What you will do: Which lines of the data below include the string "UCAPLsays"? Return each of them.

Data provided:
────────────────────────────────────────

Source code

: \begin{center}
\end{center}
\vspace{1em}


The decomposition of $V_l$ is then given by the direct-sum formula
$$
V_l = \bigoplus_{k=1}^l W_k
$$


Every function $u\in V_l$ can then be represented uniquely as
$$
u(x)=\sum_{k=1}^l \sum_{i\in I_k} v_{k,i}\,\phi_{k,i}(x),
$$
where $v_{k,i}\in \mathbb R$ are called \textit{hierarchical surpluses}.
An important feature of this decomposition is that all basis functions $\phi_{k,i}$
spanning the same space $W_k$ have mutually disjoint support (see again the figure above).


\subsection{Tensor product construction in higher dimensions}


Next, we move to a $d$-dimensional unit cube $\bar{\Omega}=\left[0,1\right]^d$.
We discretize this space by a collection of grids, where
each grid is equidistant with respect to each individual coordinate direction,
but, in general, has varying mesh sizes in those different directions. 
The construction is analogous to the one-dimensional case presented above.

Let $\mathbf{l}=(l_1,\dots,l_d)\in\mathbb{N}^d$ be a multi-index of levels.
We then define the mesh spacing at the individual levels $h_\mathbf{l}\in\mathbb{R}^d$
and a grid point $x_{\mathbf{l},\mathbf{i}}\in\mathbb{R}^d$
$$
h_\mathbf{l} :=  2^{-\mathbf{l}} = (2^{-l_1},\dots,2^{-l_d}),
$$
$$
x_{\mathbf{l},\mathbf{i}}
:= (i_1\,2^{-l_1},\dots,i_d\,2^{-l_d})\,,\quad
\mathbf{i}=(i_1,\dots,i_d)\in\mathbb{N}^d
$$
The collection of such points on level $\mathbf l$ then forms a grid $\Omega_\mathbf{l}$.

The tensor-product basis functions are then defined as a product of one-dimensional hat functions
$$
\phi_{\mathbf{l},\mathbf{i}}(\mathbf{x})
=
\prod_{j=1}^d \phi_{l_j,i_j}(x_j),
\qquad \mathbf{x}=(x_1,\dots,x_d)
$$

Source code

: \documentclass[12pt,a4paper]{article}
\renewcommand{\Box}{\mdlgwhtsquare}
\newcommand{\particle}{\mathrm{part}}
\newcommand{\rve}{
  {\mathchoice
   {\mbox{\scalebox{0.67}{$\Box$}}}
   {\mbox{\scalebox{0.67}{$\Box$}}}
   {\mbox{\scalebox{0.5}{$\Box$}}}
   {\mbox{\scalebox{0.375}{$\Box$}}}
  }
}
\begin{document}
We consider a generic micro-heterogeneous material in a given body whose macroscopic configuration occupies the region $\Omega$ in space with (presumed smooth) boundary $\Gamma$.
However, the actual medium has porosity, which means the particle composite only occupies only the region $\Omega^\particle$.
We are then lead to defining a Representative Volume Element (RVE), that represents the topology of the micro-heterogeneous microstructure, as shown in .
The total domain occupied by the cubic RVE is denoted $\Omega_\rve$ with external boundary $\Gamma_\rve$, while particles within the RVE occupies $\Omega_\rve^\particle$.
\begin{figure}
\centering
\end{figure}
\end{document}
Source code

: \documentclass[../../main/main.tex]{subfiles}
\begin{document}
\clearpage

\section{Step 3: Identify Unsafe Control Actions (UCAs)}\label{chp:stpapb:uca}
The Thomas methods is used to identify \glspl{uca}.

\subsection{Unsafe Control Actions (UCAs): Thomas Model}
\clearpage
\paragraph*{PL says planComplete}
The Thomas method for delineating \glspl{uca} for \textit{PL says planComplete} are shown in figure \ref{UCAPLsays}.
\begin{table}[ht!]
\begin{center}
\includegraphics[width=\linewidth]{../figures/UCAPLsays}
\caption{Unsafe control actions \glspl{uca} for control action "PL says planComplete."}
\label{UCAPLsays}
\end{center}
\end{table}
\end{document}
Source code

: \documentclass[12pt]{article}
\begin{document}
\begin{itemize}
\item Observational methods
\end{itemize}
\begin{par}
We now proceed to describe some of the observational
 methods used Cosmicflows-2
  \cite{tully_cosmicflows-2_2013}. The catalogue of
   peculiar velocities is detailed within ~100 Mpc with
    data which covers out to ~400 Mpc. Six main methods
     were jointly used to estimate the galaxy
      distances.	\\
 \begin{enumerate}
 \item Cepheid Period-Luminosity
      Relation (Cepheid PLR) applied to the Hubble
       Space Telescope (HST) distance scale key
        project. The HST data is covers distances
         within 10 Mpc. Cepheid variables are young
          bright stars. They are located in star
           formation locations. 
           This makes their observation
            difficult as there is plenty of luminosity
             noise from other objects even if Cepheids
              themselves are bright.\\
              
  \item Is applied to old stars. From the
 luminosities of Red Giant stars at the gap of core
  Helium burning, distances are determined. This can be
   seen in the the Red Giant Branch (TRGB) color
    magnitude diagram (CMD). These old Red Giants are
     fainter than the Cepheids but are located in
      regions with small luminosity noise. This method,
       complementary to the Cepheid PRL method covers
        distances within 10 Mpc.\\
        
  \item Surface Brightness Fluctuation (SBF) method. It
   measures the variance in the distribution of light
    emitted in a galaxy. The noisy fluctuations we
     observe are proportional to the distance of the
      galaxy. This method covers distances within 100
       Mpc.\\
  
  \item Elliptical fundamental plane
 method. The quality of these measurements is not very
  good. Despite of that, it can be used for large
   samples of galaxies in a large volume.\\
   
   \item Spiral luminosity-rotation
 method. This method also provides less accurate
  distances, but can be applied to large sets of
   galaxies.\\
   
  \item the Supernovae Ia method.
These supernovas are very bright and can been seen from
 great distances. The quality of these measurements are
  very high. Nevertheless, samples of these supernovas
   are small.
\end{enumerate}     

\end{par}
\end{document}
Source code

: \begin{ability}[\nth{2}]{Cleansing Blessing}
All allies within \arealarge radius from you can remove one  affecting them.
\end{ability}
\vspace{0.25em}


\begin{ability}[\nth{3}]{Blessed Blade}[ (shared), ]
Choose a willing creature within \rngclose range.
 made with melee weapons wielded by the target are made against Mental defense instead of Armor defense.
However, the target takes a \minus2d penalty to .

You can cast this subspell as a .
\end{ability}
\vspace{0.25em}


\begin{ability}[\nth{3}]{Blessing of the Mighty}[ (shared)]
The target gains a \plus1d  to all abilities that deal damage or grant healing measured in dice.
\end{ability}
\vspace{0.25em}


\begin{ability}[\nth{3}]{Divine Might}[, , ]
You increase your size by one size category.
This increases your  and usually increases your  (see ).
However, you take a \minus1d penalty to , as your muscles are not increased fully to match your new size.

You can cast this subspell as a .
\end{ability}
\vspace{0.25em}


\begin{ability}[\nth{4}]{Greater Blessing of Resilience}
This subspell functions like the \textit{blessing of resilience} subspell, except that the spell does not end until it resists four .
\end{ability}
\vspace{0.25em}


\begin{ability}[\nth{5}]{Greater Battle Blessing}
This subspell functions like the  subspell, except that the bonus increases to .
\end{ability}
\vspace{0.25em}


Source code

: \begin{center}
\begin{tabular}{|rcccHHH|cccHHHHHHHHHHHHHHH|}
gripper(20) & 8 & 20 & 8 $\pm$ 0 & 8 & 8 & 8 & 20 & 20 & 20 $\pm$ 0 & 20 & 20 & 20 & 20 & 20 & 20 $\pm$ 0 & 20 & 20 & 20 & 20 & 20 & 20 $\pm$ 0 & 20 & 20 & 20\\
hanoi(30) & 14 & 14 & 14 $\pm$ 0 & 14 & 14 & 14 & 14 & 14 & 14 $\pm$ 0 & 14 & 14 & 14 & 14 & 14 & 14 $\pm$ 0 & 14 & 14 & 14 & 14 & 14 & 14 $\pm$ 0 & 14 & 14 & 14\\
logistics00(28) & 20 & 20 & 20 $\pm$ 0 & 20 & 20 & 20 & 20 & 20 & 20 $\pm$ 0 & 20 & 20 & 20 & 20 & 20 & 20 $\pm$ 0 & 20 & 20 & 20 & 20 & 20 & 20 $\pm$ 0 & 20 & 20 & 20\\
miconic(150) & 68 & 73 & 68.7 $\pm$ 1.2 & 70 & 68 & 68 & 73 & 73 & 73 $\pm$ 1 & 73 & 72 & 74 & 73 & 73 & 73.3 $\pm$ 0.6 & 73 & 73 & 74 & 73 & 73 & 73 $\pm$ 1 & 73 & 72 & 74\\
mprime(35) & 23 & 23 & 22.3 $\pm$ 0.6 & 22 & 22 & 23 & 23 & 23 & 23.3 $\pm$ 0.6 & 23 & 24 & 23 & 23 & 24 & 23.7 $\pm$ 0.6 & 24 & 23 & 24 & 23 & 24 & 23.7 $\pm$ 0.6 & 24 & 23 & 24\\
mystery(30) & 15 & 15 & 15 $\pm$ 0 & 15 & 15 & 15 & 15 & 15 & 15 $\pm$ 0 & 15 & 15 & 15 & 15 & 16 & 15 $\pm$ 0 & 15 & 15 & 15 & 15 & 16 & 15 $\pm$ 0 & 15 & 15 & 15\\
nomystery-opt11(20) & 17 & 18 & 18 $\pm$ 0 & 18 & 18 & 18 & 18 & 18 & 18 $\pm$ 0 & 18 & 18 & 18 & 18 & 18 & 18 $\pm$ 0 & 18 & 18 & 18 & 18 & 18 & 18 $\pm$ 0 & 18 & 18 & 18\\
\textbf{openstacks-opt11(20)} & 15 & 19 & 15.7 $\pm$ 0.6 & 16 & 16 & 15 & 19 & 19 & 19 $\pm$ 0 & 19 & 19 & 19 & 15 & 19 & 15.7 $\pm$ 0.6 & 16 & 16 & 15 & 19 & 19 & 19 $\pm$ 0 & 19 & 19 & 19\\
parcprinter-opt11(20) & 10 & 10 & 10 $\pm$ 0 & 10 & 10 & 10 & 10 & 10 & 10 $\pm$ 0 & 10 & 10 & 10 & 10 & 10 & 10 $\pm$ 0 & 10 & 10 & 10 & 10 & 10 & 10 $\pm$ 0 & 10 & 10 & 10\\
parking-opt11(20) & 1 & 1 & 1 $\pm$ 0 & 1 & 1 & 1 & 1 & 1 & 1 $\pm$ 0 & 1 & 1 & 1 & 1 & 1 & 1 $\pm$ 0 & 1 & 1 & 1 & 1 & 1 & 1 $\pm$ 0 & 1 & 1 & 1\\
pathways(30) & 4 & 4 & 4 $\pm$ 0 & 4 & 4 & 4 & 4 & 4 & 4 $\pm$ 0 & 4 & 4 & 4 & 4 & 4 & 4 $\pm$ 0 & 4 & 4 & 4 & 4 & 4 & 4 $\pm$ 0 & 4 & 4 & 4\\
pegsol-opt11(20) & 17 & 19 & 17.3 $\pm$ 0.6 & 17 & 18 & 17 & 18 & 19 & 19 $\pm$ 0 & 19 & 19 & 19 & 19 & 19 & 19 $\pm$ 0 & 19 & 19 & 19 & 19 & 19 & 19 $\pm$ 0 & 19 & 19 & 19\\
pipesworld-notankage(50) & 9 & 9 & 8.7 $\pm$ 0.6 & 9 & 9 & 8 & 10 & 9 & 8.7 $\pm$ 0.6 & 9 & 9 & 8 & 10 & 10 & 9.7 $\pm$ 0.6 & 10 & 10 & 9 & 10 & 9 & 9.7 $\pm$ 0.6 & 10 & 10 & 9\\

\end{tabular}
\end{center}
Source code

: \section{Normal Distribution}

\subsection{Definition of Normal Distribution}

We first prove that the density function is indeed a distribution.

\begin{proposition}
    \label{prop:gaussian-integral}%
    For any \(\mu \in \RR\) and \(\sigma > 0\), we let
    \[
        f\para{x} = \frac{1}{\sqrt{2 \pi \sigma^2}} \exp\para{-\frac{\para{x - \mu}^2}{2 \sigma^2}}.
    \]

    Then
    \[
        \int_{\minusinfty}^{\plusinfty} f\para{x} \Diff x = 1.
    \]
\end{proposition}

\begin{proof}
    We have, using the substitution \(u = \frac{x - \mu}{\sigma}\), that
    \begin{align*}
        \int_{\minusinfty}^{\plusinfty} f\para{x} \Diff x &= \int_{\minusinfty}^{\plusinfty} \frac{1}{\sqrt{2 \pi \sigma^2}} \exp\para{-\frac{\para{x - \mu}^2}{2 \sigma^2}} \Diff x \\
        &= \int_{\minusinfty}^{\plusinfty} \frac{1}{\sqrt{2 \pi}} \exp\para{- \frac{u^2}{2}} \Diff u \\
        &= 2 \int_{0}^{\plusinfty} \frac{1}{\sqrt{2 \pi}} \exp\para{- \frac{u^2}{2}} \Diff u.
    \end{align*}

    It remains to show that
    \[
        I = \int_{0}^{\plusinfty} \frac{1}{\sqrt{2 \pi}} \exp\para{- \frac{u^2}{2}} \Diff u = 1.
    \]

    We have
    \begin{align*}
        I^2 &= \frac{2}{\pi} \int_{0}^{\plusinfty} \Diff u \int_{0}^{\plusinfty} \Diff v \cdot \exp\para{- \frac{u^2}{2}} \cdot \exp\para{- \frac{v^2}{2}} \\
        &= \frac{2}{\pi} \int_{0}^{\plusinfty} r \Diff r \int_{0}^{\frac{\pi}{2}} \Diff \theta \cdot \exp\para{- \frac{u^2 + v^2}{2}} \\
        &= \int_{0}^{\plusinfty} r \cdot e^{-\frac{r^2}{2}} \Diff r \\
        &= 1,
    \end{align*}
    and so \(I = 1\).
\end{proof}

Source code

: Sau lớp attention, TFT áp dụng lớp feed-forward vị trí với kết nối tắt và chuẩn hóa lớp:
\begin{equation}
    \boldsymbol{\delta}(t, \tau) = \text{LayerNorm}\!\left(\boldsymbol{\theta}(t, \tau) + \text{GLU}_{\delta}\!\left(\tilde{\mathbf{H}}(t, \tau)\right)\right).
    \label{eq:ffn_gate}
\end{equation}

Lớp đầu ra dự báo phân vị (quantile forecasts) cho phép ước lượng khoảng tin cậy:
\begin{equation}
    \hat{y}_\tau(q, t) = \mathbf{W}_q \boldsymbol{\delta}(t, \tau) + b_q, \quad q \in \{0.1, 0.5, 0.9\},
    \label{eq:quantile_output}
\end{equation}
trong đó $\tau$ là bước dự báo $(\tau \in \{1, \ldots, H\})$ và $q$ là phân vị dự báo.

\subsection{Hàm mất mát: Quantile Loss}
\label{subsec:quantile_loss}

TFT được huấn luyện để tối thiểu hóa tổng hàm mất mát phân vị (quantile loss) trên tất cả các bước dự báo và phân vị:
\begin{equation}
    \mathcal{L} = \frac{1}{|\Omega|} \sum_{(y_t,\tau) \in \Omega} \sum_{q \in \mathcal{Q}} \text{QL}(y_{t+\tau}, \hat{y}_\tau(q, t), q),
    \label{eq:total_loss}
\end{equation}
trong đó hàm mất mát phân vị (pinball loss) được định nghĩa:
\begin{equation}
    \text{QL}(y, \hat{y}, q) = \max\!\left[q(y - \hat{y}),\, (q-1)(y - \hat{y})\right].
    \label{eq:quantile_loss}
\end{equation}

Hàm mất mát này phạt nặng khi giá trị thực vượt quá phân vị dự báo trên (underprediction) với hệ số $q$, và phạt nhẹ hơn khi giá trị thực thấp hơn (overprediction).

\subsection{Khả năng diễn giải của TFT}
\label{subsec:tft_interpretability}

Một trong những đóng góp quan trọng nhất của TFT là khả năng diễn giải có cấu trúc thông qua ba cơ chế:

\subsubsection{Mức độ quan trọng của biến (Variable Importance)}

────────────────────────────────────────

Response to the exercise:
The Thomas method for delineating \glspl{uca} for \textit{PL says planComplete} are shown in figure \ref{UCAPLsays}.
\includegraphics[width=\linewidth]{../figures/UCAPLsays}
\label{UCAPLsays}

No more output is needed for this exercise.